Google has always done a great job of making the process of moving from one Android device to another quick and easy. But when coming from iOS, which uses an entirely different set of apps and services, the process can be quite a bit trickier. Some Android device manufacturers, like Samsung, provide tools for importing iTunes content, but this is not a feature available on all Android devices. Starting with Android 7.0 Nougat, however, Google will make the process quite a bit easier.
When setting up a new Android device for the first time, you will now have three options. The first will import from another Android device nearby, the second will restore a device from your Google account, and the third will import data from an iPhone or iPad. With the last option, however, the process is not automatic. It essentially just provides the tools you need to import the data, one service at a time. It instructs the user to open Safari on their iOS device, and then browse to android.com/switch. From here, there are links to various Google apps for iOS. For music, it directs the user to the Google Play Music iOS app; for photos, the Google Play Photos iOS app, and so on. It provides them with instructions on how to sync their calendar and contacts on their iPhone with their Google account. Once all the required apps have been downloaded and installed to the iOS device, and the correct Google account has been configured within them, they must back up their data using settings within each app so that it is stored within their Google account. This way, when they sign into the same account from their new Android device, their data will be ready to go.
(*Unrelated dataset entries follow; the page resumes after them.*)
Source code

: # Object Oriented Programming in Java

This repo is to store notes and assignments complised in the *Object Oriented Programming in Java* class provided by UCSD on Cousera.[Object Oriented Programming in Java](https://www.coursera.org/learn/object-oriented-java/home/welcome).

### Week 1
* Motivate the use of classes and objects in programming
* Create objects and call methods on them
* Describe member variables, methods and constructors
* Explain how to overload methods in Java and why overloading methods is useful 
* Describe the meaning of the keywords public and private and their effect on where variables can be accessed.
While this is a good temporary solution, there is certainly room for improvement. Sure, it takes care of getting everything that can be transferred onto the new device, but there are a lot of steps and the process could be much easier. Ideally, Google would have a single app for iOS that would work similarly to Apple's Move to iOS app, and would move all of the users' data into their Google account at once, including photos, music, contacts, calendars, and email accounts. To make things even easier, the app could make a list of every app installed on the iOS device, and search for an Android counterpart in the Google Play Store during the initial setup, giving users the option to accept or decline each app installation on an individual basis. Hopefully Google will improve this feature in the future, however, even though it’s not perfect, at least it will provide users with what they need to switch to Android while keeping most of the data that is important to them.